**Directions for this task**
Work through the records that follow and return each line containing the word "endpoints".

**Stored data entries**
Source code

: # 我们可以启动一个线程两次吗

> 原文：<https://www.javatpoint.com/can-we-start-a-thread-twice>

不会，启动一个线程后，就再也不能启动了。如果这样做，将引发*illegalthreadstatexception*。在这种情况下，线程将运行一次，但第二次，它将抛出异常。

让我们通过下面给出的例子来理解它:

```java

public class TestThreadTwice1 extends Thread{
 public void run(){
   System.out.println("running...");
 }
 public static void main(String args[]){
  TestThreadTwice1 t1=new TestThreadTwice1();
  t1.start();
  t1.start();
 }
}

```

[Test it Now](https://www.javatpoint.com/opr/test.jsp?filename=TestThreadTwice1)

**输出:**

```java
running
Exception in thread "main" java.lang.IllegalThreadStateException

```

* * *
==
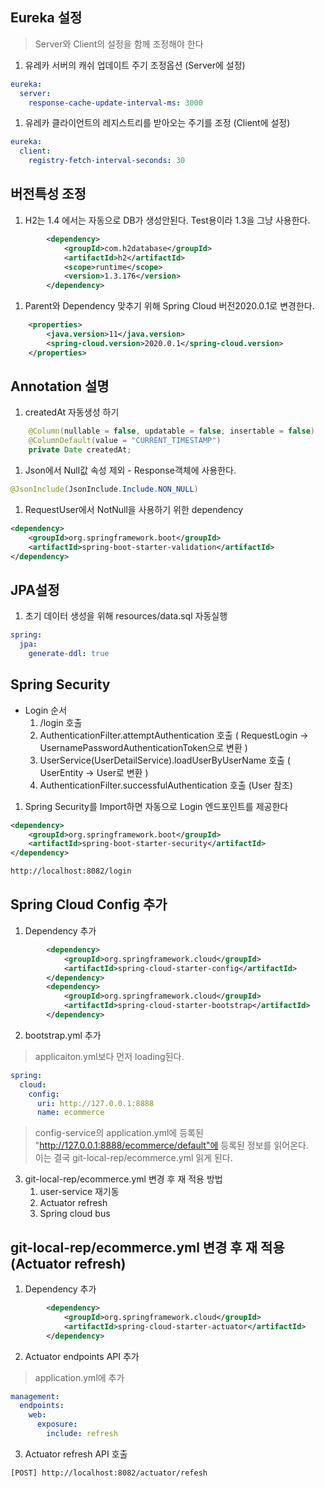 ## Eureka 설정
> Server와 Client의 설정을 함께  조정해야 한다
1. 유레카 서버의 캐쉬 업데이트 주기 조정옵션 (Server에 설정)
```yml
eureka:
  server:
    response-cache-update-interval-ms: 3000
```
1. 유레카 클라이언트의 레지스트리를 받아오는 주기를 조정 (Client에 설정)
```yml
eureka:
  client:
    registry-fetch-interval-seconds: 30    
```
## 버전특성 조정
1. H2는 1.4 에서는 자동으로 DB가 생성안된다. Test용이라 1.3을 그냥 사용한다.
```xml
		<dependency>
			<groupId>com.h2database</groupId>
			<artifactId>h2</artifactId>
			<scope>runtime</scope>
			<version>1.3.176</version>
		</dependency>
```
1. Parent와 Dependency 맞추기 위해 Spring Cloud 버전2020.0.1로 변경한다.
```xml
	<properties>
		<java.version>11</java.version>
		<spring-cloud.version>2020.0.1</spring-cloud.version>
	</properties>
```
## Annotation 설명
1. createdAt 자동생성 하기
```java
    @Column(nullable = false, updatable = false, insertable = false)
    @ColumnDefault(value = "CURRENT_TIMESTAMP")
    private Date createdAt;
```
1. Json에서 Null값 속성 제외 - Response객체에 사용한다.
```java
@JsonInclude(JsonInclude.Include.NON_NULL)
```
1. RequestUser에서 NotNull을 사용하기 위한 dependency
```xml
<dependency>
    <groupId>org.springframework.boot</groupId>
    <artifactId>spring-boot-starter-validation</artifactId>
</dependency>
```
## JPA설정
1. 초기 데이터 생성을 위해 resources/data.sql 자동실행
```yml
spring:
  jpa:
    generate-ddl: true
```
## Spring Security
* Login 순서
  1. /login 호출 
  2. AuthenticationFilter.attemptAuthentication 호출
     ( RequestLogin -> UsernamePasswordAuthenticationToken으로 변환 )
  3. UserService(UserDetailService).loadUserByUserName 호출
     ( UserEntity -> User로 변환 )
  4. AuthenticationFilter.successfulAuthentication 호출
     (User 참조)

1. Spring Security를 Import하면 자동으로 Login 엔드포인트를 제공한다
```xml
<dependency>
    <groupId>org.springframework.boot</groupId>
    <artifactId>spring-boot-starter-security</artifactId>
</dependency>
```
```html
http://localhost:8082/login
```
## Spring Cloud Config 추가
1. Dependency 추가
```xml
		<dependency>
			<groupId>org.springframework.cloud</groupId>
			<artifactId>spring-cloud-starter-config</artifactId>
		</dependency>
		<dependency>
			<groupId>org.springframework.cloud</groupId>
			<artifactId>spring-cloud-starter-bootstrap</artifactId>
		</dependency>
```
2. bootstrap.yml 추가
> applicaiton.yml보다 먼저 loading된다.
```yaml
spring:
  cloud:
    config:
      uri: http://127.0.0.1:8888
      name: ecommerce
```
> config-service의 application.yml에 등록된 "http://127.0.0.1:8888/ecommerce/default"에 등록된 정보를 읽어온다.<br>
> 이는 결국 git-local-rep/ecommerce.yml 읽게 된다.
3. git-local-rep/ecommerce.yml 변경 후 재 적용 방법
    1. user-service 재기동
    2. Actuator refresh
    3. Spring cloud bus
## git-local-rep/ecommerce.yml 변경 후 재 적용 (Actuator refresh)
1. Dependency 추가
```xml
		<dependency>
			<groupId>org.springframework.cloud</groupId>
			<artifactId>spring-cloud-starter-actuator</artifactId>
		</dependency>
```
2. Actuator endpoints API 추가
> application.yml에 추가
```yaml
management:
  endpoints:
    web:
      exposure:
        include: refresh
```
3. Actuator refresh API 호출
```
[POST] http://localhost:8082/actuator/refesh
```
...
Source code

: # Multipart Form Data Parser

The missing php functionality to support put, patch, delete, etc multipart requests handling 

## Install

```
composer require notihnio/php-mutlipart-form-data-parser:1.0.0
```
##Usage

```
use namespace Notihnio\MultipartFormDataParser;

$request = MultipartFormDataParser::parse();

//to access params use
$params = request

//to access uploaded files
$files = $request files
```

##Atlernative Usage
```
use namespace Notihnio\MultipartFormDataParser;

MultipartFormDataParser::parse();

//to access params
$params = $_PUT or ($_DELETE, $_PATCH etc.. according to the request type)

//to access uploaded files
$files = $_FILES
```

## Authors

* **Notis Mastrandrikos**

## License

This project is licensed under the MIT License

**Answer section**
2. Actuator endpoints API 추가
  endpoints:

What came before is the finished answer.